Restate the records below word for word.

(RECORDS FOR THIS TASK)

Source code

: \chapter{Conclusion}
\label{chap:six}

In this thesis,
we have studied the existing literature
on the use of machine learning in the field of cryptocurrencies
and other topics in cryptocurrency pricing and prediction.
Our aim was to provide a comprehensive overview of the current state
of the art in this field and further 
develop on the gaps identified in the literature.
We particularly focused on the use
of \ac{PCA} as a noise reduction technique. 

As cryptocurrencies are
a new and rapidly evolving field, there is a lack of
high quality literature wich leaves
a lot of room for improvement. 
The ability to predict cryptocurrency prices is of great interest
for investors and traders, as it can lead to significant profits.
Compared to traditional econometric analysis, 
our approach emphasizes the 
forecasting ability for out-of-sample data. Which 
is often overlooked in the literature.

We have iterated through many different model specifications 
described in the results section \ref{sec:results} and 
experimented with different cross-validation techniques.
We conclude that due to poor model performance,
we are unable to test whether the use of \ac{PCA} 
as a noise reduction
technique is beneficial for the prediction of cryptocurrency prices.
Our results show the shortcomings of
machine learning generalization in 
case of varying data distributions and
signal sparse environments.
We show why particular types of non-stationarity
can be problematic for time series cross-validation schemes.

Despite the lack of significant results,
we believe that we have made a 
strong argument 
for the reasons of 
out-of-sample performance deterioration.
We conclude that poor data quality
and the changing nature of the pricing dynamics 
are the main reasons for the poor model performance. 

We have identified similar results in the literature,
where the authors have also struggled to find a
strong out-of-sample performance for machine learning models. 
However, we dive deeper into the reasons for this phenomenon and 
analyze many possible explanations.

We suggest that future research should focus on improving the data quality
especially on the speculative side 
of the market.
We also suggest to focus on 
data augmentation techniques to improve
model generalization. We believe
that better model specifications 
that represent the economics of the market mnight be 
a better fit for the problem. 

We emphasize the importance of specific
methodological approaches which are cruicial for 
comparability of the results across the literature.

(End RECORDS FOR THIS TASK)

# SOLUTION TO THIS PROBLEM
Source code

: \chapter{Conclusion}
\label{chap:six}

In this thesis,
we have studied the existing literature
on the use of machine learning in the field of cryptocurrencies
and other topics in cryptocurrency pricing and prediction.
Our aim was to provide a comprehensive overview of the current state
of the art in this field and further 
develop on the gaps identified in the literature.
We particularly focused on the use
of \ac{PCA} as a noise reduction technique. 

As cryptocurrencies are
a new and rapidly evolving field, there is a lack of
high quality literature wich leaves
a lot of room for improvement. 
The ability to predict cryptocurrency prices is of great interest
for investors and traders, as it can lead to significant profits.
Compared to traditional econometric analysis, 
our approach emphasizes the 
forecasting ability for out-of-sample data. Which 
is often overlooked in the literature.

We have iterated through many different model specifications 
described in the results section \ref{sec:results} and 
experimented with different cross-validation techniques.
We conclude that due to poor model performance,
we are unable to test whether the use of \ac{PCA} 
as a noise reduction
technique is beneficial for the prediction of cryptocurrency prices.
Our results show the shortcomings of
machine learning generalization in 
case of varying data distributions and
signal sparse environments.
We show why particular types of non-stationarity
can be problematic for time series cross-validation schemes.

Despite the lack of significant results,
we believe that we have made a 
strong argument 
for the reasons of 
out-of-sample performance deterioration.
We conclude that poor data quality
and the changing nature of the pricing dynamics 
are the main reasons for the poor model performance. 

We have identified similar results in the literature,
where the authors have also struggled to find a
strong out-of-sample performance for machine learning models. 
However, we dive deeper into the reasons for this phenomenon and 
analyze many possible explanations.

We suggest that future research should focus on improving the data quality
especially on the speculative side 
of the market.
We also suggest to focus on 
data augmentation techniques to improve
model generalization. We believe
that better model specifications 
that represent the economics of the market mnight be 
a better fit for the problem. 

We emphasize the importance of specific
methodological approaches which are cruicial for 
comparability of the results across the literature.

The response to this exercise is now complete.